Introduction
The problem of searching for a string
within another string is important in Computer Science. Most programmers are
familiar with the C strstr function which provides the caller with an ability
to search for a string needle within a string haystack. This article is about a
similar function which is generated using a Linux shell script and provides a
similar facility.
Background
The approach taken for implementing this
version of string searching is to generate a search function with a variable
degree of search branches. The code searches linearly within the string
haystack using the multiple search logic each with different offsets into the
string within the main search loop.
The design of the search function is as
follows:
#include <string.h>
#include <iostream>
using namespace std;
#define STRSTR(S,T,P) \
{ \
register const char *s = (S), *t = (T); \
while(*s && *t && *s++ == *t++); \
if(!*t) { \
(P)=(S); \
} else { \
(P)=NULL; \
} \
}
int
_strstr(const char *str, const char *f)
{
int len = strlen(str);
int m = 4;
int i = len / 4 + 1;
int *k= new int[m];
const char *orig = str, *p;
memset(k,0x0,sizeof(int) * m );
for(int j = 1; j < m; j++) {
k[j] += (k[j-1]+i);
cout << "k[j]: "<< k[j] << endl;
}
cout << "i : " << i << endl;
while(i--) {
cout << "k[0] " << ((str + k[0]) - orig) << " len " << len << endl;
if(*str && ((str + k[0]) - orig) < len && *(str + k[0]) == *f) {
STRSTR(str+k[1],f,p);
if(p) {
cout << "k[0]: " << p << endl;
return p - orig;
}
}
cout << "k[1] " << ((str + k[1]) - orig) << " len " << len << endl;
if(*str && ((str + k[1]) - orig) < len && *(str + k[1]) == *f) {
STRSTR(str+k[1],f,p);
if(p) {
cout << "k[1]: " << p << endl;
return p - orig;
}
}
cout << "k[2] " << ((str + k[2]) - orig) << " len " << len << endl;
if(*str && ((str + k[2]) - orig) < len && *(str + k[2]) == *f) {
STRSTR(str+k[2],f,p);
if(p) {
cout << "k[2]: " << p << endl;
return p - orig;
}
}
cout << "k[3] " << ((str + k[3]) - orig) << " len " << len << endl;
if(*str && ((str + k[3]) - orig) < len && *(str + k[3]) == *f) {
STRSTR(str+k[3],f,p);
if(p) {
cout << "k[3]: " << p << endl;
return p - orig;
}
}
str++;
}
}
Where in the above code, STRSTR
is a macro that tests
a possible match by comparing the entire string haystack S with the string
needle T to be found. If found, the results are placed into pointer P,
otherwise P is NULL. The variable m represents the number of search logics that
are generated. In this example, m is equal to four, and there are four if
statements of the form:
if(*str && ((str + k[0]) - orig) < len && *(str + k[0]) == *f)

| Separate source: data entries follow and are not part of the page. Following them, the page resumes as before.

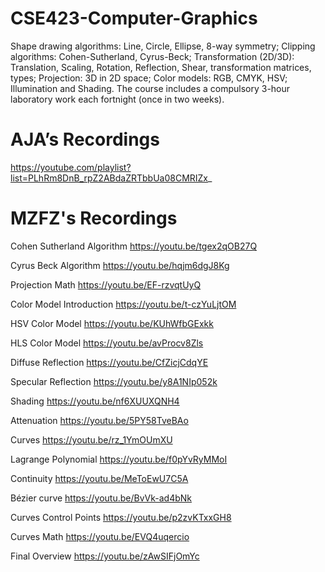 # CSE423-Computer-Graphics

Shape drawing algorithms: Line, Circle, Ellipse, 8-way symmetry; Clipping algorithms: Cohen-Sutherland, Cyrus-Beck; Transformation (2D/3D): Translation, Scaling, Rotation, Reflection, Shear, transformation matrices, types; Projection: 3D in 2D space; Color models: RGB, CMYK, HSV; Illumination and Shading. The course includes a compulsory 3-hour laboratory work each fortnight (once in two weeks).


# AJA’s Recordings
https://youtube.com/playlist?list=PLhRm8DnB_rpZ2ABdaZRTbbUa08CMRIZx_

# MZFZ's Recordings 
Cohen Sutherland Algorithm https://youtu.be/tgex2qOB27Q

Cyrus Beck Algorithm https://youtu.be/hqjm6dgJ8Kg

Projection Math https://youtu.be/EF-rzvqtUyQ

Color Model Introduction https://youtu.be/t-czYuLjtOM

HSV Color Model https://youtu.be/KUhWfbGExkk

HLS Color Model https://youtu.be/avProcv8Zls

Diffuse Reflection https://youtu.be/CfZicjCdqYE

Specular Reflection https://youtu.be/y8A1NIp052k

Shading https://youtu.be/nf6XUUXQNH4

Attenuation https://youtu.be/5PY58TveBAo

Curves https://youtu.be/rz_1YmOUmXU

Lagrange Polynomial https://youtu.be/f0pYvRyMMoI

Continuity https://youtu.be/MeToEwU7C5A

Bézier curve https://youtu.be/BvVk-ad4bNk

Curves Control Points https://youtu.be/p2zvKTxxGH8

Curves Math https://youtu.be/EVQ4uqercio

Final Overview https://youtu.be/zAwSIFjOmYc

These if statements check the input string haystack
represented by pointer 'str
' to see if the first character is a match to the
first character of the string needle represented by pointer 'f
'. However, care
must be taken to assert that the test is not out of bounds from the length of
string 'str
'. This is done in the first part of the test:
*str && ((str + k[0]) - orig) < len
The array k
contains m offsets into string 'str
'. In
this way, during a linear scan of the string 'str
', multiple offsets into the
string can be scanned in the same pass. This approach is similar to how a loop
would be unraveled for optimization. Once there is a possible match,
represented by the following condition within the if statement:
*(str + k[0]) == *f
The macro STRSTR
is invoked and a test to see if a
match is found is made.
Clearly, in the worst case, the algorithm will scan
the length of the entire string haystack which is N, and perform a constant m
such comparisons where the worst case for the comparisons is given by scanning
the length of the entire string needle which is M. Thus, the algorithm is O(N *
M). This will happen in cases where the string haystack is of the form 'aaaa'
and the string needle is of the form 'ab'. A pass through 'aaaa' will have each
of the m search logics match the first character of 'ab' causing STRSTR to
execute and scan all of the string needle and failing each time. However, if
the string needle does exist within the string haystack, then the algorithm
should execute much faster than that as it would likely find a possible match
within a pass of the string haystack which is enhanced by the multiple search
logics scanning at different positions within the string haystack. In the
average case, the code will likely take O(N/2) scan of the haystack (similar to
linear search) with all proceeding constant m tests failing and one succeeding
taking O(M) time for an average running time of O(N/2 + M). The best case is
that the algorithm matches the first characters of the string haystack with the
string needle, then immediately goes to STRSTR to scan for the needle in the
haystack and returns success which would be O(M) time.
Using the Code
A Bash script called gen_string_match.sh
is provided to emit the C++ code. It allows the user to generate as large or
as small a number of internal
test branches to run within the main search loop. To
run the script and
compile the emitted C++ code, type (on Linux):
./gen_string_matching.sh
g++ strstr.C -D_TEST_STRING_MATCH -o test_string_match
The shell script does not generate a header file, so
to use the '_strstr' function, declare in a header:
extern "C" char *_strstr(const char *s, const char *t);
Points of Interest
The code is generated to allow the
user to use a function that has many search logics within the linear pass of
the string haystack. If this is equal to the length of the string haystack,
then the code will match the needle within the first pass.